The activation of Taproot will make bitcoin UTXOs more efficient, and much more widely used.
The below is a direct excerpt of Marty’s Bent Issue #1113: “Taproot kicks Jevons Paradox into another gear.” Sign up for the newsletter here.
While many on Bitcoin and crypto Twitter are squabbling over the semantics in regards to the definition of a smart contract and how expressive Bitcoin’s smart contracting capabilities are, your Uncle Marty figured he’d take the discussion in another route and highlight the fact that Taproot activation should help kick Jevons Paradox as applied to bitcoin UTXOs into another gear. For any of you freaks who aren’t familiar with my belief that Jevons Paradox can be applied to Bitcoin, and more specifically, bitcoin UTXOs, here’s a nice primer for you.
In short, as a commodity (in this case, a bitcoin UTXO) becomes more efficient it increases the amount of utility it provides the market and demand for that commodity increases alongside that utility increase. It’s a paradox because many would believe that as things become more efficient you use them less. In the case of bitcoin UTXOs, I think the case can be made that as those working on and around Bitcoin make UTXOs more efficient — whether it be from decreasing that sats per byte it costs to send a transaction, making the production of a new UTXO more private or allowing users to do more with their UTXOs from a computational perspective — they will increase demand for UTXOs, which will increase usage, which will inevitably lead to the vibrant and healthy fee market many like to say will never materialize.
The Taproot activation enables bitcoiners to leverage the benefits of Schnorr signatures and gives developers the ability to write create more expressive scripts that can enable more complex transactions. This will create a base from which to build better privacy enabling tech in the future, while ushering in material improvements to transaction data efficiency and the functional utility of bitcoin UTXOs. These improvements represent massive jumps that will increase the amount of things a bitcoin UTXO can do. Over time, as developers build out the software necessary to tap into these capabilities, we could see an explosion in on-chain activity as users take advantage of the new utility. Time will tell.
If this does come to fruition, we can expect the fees to send an on-chain transaction to increase. Helping the bottom line of miners who are working to secure the network by ordering transactions. This should ensure that there is never a need to do anything drastic like increase the supply of bitcoins to continue incentivizing miners to work on securing the chain. Many who fear monger over a fee market developing usually do so by taking the current and past usage stats from the Bitcoin network and extrapolating it forward. I think this is a grave mistake that highlights how unimaginative many in the space are at the moment. We are nowhere near realizing the full potential of the Bitcoin network. An overwhelming majority of the people on this planet do not really know what Bitcoin is or what it can do for them.

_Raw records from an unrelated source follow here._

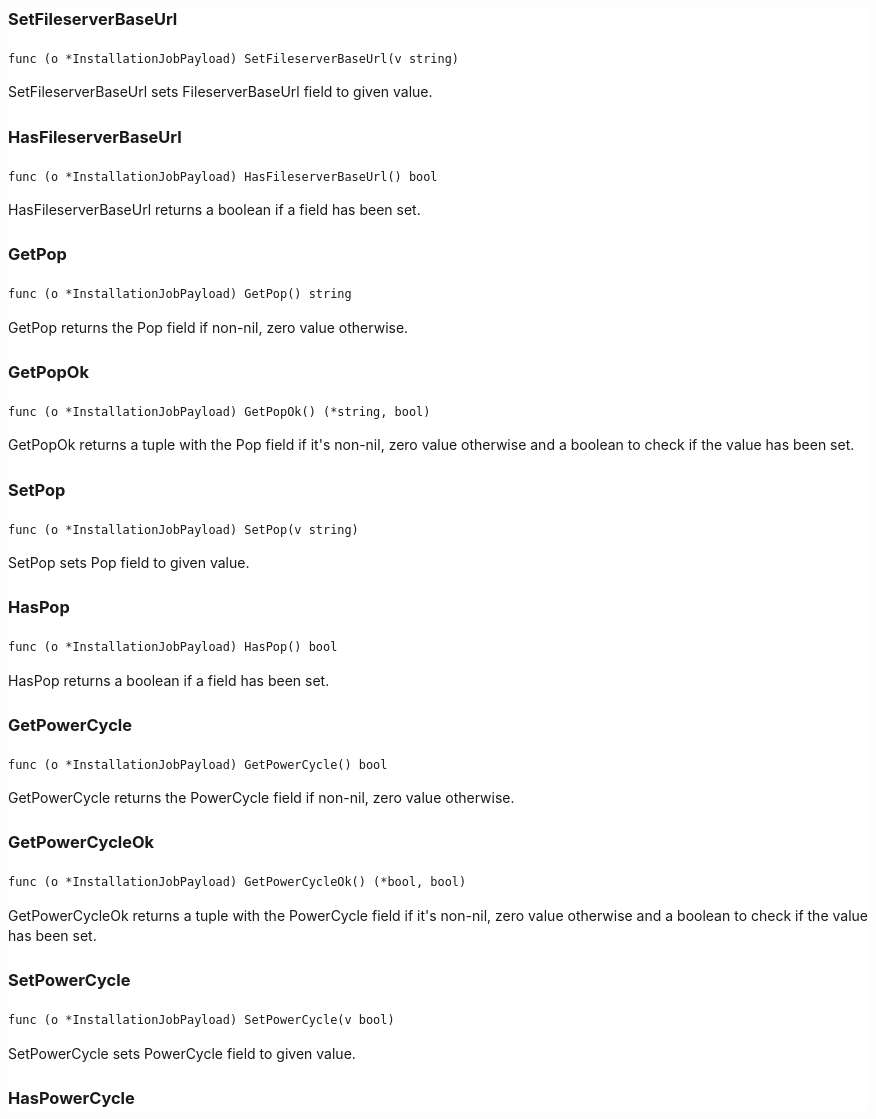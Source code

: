 ### SetFileserverBaseUrl

`func (o *InstallationJobPayload) SetFileserverBaseUrl(v string)`

SetFileserverBaseUrl sets FileserverBaseUrl field to given value.

### HasFileserverBaseUrl

`func (o *InstallationJobPayload) HasFileserverBaseUrl() bool`

HasFileserverBaseUrl returns a boolean if a field has been set.

### GetPop

`func (o *InstallationJobPayload) GetPop() string`

GetPop returns the Pop field if non-nil, zero value otherwise.

### GetPopOk

`func (o *InstallationJobPayload) GetPopOk() (*string, bool)`

GetPopOk returns a tuple with the Pop field if it's non-nil, zero value otherwise
and a boolean to check if the value has been set.

### SetPop

`func (o *InstallationJobPayload) SetPop(v string)`

SetPop sets Pop field to given value.

### HasPop

`func (o *InstallationJobPayload) HasPop() bool`

HasPop returns a boolean if a field has been set.

### GetPowerCycle

`func (o *InstallationJobPayload) GetPowerCycle() bool`

GetPowerCycle returns the PowerCycle field if non-nil, zero value otherwise.

### GetPowerCycleOk

`func (o *InstallationJobPayload) GetPowerCycleOk() (*bool, bool)`

GetPowerCycleOk returns a tuple with the PowerCycle field if it's non-nil, zero value otherwise
and a boolean to check if the value has been set.

### SetPowerCycle

`func (o *InstallationJobPayload) SetPowerCycle(v bool)`

SetPowerCycle sets PowerCycle field to given value.

### HasPowerCycle
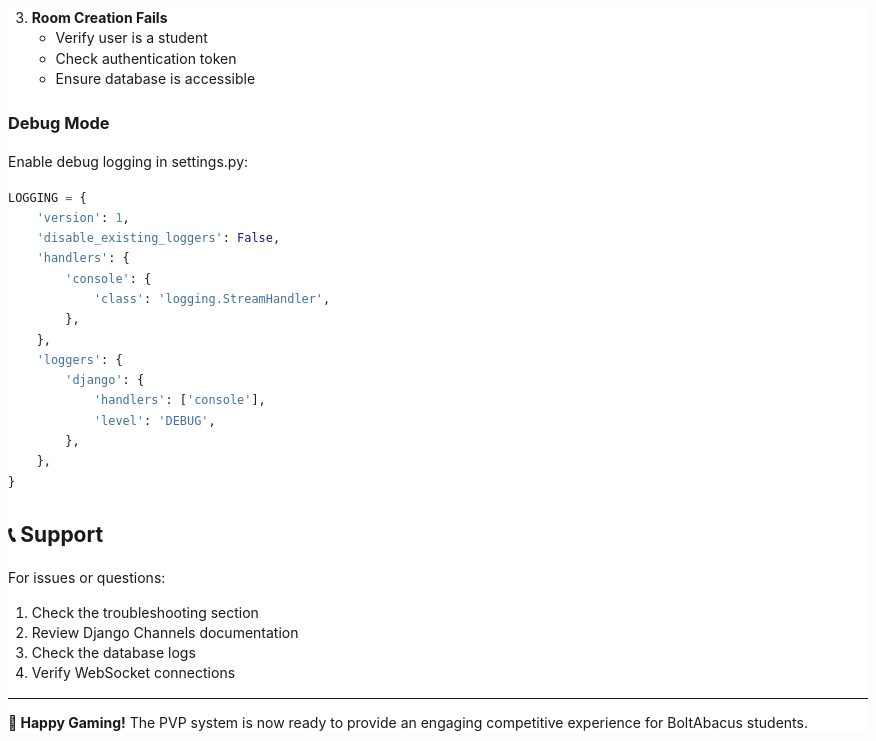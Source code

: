 3. **Room Creation Fails**
   - Verify user is a student
   - Check authentication token
   - Ensure database is accessible

### Debug Mode
Enable debug logging in settings.py:
```python
LOGGING = {
    'version': 1,
    'disable_existing_loggers': False,
    'handlers': {
        'console': {
            'class': 'logging.StreamHandler',
        },
    },
    'loggers': {
        'django': {
            'handlers': ['console'],
            'level': 'DEBUG',
        },
    },
}
```

## 📞 Support

For issues or questions:
1. Check the troubleshooting section
2. Review Django Channels documentation
3. Check the database logs
4. Verify WebSocket connections

---

**🎉 Happy Gaming!** The PVP system is now ready to provide an engaging competitive experience for BoltAbacus students.
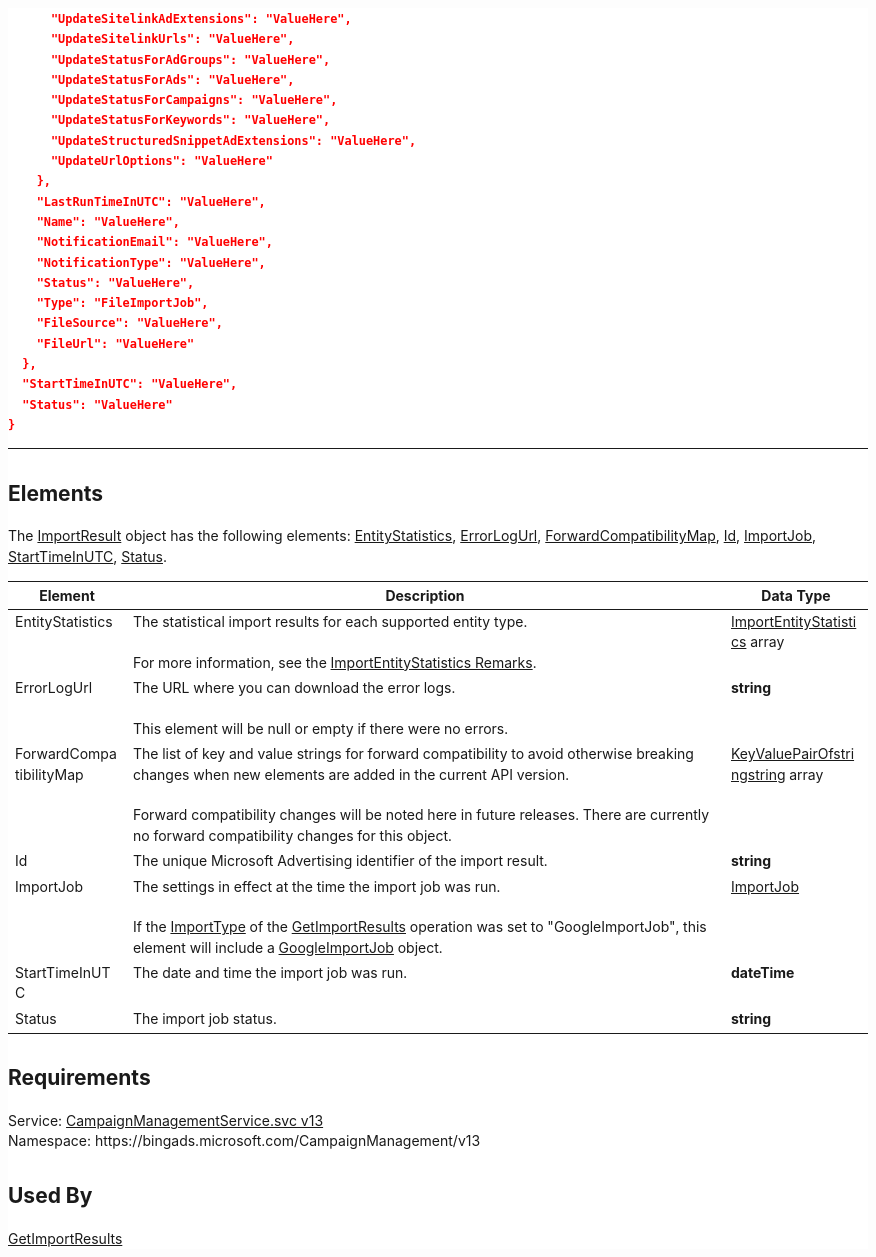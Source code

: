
 ```json
      "UpdateSitelinkAdExtensions": "ValueHere",
      "UpdateSitelinkUrls": "ValueHere",
      "UpdateStatusForAdGroups": "ValueHere",
      "UpdateStatusForAds": "ValueHere",
      "UpdateStatusForCampaigns": "ValueHere",
      "UpdateStatusForKeywords": "ValueHere",
      "UpdateStructuredSnippetAdExtensions": "ValueHere",
      "UpdateUrlOptions": "ValueHere"
    },
    "LastRunTimeInUTC": "ValueHere",
    "Name": "ValueHere",
    "NotificationEmail": "ValueHere",
    "NotificationType": "ValueHere",
    "Status": "ValueHere",
    "Type": "FileImportJob",
    "FileSource": "ValueHere",
    "FileUrl": "ValueHere"
  },
  "StartTimeInUTC": "ValueHere",
  "Status": "ValueHere"
}
```

-----

## <a name="elements"></a>Elements

The [ImportResult](importresult.md) object has the following elements: [EntityStatistics](#entitystatistics), [ErrorLogUrl](#errorlogurl), [ForwardCompatibilityMap](#forwardcompatibilitymap), [Id](#id), [ImportJob](#importjob), [StartTimeInUTC](#starttimeinutc), [Status](#status).

|Element|Description|Data Type|
|-----------|---------------|-------------|
|<a name="entitystatistics"></a>EntityStatistics|The statistical import results for each supported entity type.<br/><br/>For more information, see the [ImportEntityStatistics Remarks](importentitystatistics.md#remarks).|[ImportEntityStatistics](importentitystatistics.md) array|
|<a name="errorlogurl"></a>ErrorLogUrl|The URL where you can download the error logs.<br/><br/>This element will be null or empty if there were no errors.|**string**|
|<a name="forwardcompatibilitymap"></a>ForwardCompatibilityMap|The list of key and value strings for forward compatibility to avoid otherwise breaking changes when new elements are added in the current API version.<br/><br/>Forward compatibility changes will be noted here in future releases. There are currently no forward compatibility changes for this object.|[KeyValuePairOfstringstring](keyvaluepairofstringstring.md) array|
|<a name="id"></a>Id|The unique Microsoft Advertising identifier of the import result.|**string**|
|<a name="importjob"></a>ImportJob|The settings in effect at the time the import job was run.<br/><br/>If the [ImportType](getimportresults.md#importtype) of the [GetImportResults](getimportresults.md) operation was set to "GoogleImportJob", this element will include a [GoogleImportJob](googleimportjob.md) object.|[ImportJob](importjob.md)|
|<a name="starttimeinutc"></a>StartTimeInUTC|The date and time the import job was run.|**dateTime**|
|<a name="status"></a>Status|The import job status.|**string**|

## Requirements
Service: [CampaignManagementService.svc v13](https://campaign.api.bingads.microsoft.com/Api/Advertiser/CampaignManagement/v13/CampaignManagementService.svc)  
Namespace: https\://bingads.microsoft.com/CampaignManagement/v13  

## Used By
[GetImportResults](getimportresults.md)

Naturally, the number of people who are ignorant about Bitcoin and its potential will fall over time. As time moves forward and more and more individuals realize what we have here, there will be an explosion of activity that will make us laugh at how little people used Bitcoin in today’s world. This is when we’ll realize the greatest benefits of the increased utility of UTXOs.
Furthermore and as an aside, most people who comment on miner revenue also severely discount things like unforeseen firmware improvements, more efficient cooling systems, and the ability of miners to realize revenues outside of the block reward in the form of getting some productive use out of their waste heat.
The critics, man. They’re not very forward thinking in my opinion.